What the task asks: Identify each line in the records below that contains the word "scale", and copy it.

Given data:
┄┄┄┄┄┄┄┄┄┄
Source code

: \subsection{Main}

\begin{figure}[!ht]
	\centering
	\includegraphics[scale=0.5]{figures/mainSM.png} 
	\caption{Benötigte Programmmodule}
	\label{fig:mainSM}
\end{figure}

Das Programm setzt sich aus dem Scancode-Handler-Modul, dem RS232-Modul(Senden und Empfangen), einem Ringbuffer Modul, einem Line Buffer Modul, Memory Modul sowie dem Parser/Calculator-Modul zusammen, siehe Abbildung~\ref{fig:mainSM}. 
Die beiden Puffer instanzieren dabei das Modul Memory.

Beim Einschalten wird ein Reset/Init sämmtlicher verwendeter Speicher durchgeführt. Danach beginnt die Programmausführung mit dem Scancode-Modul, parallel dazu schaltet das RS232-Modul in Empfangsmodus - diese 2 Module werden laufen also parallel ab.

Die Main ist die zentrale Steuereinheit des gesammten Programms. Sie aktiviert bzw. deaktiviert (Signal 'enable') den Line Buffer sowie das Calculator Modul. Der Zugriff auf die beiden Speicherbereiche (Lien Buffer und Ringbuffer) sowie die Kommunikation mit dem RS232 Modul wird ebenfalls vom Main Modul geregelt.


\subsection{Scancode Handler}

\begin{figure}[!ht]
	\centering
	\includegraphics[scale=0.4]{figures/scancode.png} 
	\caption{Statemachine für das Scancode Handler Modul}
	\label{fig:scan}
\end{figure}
┄┄┄┄┄┄┄┄┄┄
Solution to this problem:
	\includegraphics[scale=0.5]{figures/mainSM.png} 
	\includegraphics[scale=0.4]{figures/scancode.png} 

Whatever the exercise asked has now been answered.